[GIVEN INFORMATION — start]

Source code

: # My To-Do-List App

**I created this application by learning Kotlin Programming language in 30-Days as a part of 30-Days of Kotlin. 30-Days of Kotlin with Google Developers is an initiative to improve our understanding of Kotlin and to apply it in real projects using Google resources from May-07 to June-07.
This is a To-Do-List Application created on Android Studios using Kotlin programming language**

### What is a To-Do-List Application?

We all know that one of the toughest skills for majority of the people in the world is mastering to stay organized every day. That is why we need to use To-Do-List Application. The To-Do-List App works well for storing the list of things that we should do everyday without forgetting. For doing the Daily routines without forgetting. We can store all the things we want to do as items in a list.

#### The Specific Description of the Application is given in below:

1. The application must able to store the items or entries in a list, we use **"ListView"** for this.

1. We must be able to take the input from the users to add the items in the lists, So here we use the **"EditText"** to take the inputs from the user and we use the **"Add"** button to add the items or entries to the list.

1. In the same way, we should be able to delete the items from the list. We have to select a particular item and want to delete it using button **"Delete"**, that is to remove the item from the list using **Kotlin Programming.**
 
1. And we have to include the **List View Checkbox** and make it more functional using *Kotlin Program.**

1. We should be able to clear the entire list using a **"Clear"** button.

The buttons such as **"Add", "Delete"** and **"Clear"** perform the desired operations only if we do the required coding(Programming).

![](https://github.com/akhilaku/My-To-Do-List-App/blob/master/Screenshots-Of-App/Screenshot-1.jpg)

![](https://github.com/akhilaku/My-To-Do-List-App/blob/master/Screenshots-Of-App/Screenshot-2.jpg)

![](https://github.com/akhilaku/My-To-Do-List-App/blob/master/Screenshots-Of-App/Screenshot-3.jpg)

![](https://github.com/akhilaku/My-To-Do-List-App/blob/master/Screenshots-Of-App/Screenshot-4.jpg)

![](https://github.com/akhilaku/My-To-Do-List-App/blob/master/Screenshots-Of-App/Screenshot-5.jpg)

[GIVEN INFORMATION — finish]

• _TASK REQUIREMENTS_: What you return must match, line for line, the data from the line containing "1. And we have" to its end, both ends included.

• _SOLUTION TO THIS TASK_:
1. And we have to include the **List View Checkbox** and make it more functional using *Kotlin Program.**

1. We should be able to clear the entire list using a **"Clear"** button.

The buttons such as **"Add", "Delete"** and **"Clear"** perform the desired operations only if we do the required coding(Programming).

![](https://github.com/akhilaku/My-To-Do-List-App/blob/master/Screenshots-Of-App/Screenshot-1.jpg)

![](https://github.com/akhilaku/My-To-Do-List-App/blob/master/Screenshots-Of-App/Screenshot-2.jpg)

![](https://github.com/akhilaku/My-To-Do-List-App/blob/master/Screenshots-Of-App/Screenshot-3.jpg)

![](https://github.com/akhilaku/My-To-Do-List-App/blob/master/Screenshots-Of-App/Screenshot-4.jpg)

![](https://github.com/akhilaku/My-To-Do-List-App/blob/master/Screenshots-Of-App/Screenshot-5.jpg)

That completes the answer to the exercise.